▸ **PROBLEM TO SOLVE**
Answer with a number only: how many lines of the entries below contain the word "time"?

═══ WORKING DATA

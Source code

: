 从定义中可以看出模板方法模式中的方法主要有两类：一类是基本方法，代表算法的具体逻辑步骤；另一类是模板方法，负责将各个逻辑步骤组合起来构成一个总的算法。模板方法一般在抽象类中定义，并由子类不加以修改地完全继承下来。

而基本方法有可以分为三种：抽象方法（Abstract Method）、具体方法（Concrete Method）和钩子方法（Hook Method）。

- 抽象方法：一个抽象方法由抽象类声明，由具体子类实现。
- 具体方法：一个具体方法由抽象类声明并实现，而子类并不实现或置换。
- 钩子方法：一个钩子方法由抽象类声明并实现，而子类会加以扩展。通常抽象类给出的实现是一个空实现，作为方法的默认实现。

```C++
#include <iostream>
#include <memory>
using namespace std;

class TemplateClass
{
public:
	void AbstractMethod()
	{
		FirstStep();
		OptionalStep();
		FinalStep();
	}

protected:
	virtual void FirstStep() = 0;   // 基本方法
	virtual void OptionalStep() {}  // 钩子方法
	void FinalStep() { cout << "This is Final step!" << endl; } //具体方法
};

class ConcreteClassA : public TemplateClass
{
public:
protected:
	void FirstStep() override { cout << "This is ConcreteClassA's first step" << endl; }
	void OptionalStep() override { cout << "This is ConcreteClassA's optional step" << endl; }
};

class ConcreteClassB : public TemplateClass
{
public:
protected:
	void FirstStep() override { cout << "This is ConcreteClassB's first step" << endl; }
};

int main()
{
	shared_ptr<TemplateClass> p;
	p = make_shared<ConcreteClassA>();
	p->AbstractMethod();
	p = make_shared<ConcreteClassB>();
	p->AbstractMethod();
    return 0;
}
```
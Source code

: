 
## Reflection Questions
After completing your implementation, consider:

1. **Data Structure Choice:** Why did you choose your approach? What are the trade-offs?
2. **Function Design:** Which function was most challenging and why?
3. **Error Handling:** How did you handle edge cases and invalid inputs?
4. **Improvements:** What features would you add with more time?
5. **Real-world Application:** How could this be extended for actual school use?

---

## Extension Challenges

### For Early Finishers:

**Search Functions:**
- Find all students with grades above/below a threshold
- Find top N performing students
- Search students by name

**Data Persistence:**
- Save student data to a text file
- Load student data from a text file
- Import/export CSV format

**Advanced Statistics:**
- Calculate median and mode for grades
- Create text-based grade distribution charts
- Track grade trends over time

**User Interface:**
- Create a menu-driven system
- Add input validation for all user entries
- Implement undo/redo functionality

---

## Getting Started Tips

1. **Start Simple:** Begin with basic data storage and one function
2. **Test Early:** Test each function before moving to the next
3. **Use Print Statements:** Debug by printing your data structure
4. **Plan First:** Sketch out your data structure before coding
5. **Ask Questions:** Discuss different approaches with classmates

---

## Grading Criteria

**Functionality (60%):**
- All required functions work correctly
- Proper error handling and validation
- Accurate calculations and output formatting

══════

▸ **OUTPUT FOR THIS EXERCISE**
2